Recently I’ve started working on a Rust application. Shortly after the first prototype was ready, I decided to profile it to make sure I didn’t make any horrible mistakes that could affect performance.
Due to the nature of the application, I couldn’t just profile it locally (but if it was an option I’d use flamegraph). It needed to run in production (Kubernetes). So, I thought I should just use perf
.
1$ perf
2bash: perf: command not found
Ok, it needs it be installed first.
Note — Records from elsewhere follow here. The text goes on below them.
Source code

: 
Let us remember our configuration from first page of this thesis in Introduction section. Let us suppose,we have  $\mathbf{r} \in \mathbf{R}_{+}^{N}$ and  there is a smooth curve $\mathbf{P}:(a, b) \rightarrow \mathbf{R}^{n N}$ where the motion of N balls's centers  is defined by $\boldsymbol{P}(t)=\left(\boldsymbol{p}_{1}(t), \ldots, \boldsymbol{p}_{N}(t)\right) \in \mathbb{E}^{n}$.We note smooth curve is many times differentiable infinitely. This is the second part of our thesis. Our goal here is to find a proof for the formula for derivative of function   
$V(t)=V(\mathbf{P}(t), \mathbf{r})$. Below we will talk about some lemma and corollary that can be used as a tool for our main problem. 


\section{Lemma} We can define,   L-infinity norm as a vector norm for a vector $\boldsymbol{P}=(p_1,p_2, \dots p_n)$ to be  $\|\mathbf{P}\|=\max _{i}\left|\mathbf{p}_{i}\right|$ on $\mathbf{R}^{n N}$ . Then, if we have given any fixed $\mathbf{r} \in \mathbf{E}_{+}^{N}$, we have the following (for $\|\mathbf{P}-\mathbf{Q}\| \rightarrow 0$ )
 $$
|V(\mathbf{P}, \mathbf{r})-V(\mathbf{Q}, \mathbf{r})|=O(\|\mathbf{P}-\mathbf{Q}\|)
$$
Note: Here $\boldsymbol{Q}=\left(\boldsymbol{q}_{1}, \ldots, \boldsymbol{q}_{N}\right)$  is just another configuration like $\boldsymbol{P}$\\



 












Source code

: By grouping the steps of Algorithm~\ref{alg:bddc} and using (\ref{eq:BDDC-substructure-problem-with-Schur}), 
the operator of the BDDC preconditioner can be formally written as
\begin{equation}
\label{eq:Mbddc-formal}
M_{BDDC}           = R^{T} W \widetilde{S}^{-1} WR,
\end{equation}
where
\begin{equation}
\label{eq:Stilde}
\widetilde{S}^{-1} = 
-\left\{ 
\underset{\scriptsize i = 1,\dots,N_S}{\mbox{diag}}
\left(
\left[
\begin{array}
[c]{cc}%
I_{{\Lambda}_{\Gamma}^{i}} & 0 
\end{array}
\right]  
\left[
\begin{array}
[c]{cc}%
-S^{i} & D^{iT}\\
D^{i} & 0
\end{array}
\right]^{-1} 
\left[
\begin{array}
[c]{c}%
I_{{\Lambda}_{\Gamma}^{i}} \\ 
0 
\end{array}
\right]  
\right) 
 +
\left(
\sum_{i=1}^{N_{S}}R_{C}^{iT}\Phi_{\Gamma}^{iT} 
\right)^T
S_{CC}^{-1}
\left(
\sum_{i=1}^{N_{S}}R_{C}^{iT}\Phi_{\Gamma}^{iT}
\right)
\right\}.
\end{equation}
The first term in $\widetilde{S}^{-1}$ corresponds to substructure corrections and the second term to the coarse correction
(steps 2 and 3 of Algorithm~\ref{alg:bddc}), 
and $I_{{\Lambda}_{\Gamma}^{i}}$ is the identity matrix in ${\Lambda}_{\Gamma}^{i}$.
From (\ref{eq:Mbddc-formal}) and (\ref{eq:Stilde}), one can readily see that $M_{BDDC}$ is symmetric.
The internet says to run apt-get install linux-tools-generic
. Sure thing… Oh no:
1$ perf
2WARNING: perf not found for kernel 5.10.226
3
4 You may need to install the following packages for this specific kernel:
5 linux-tools-5.10.226-214.880.amzn2.x86_64
6 linux-cloud-tools-5.10.226-214.880.amzn2.x86_64
7
8 You may also want to install one of the following packages to keep up to date:
9 linux-tools-214.880.amzn2.x86_64
10 linux-cloud-tools-214.880.amzn2.x86_64
perf
leverages Linux kernel functionality, so the kernel version is important. But no matter what I did, I couldn’t find a package for this specific kernel.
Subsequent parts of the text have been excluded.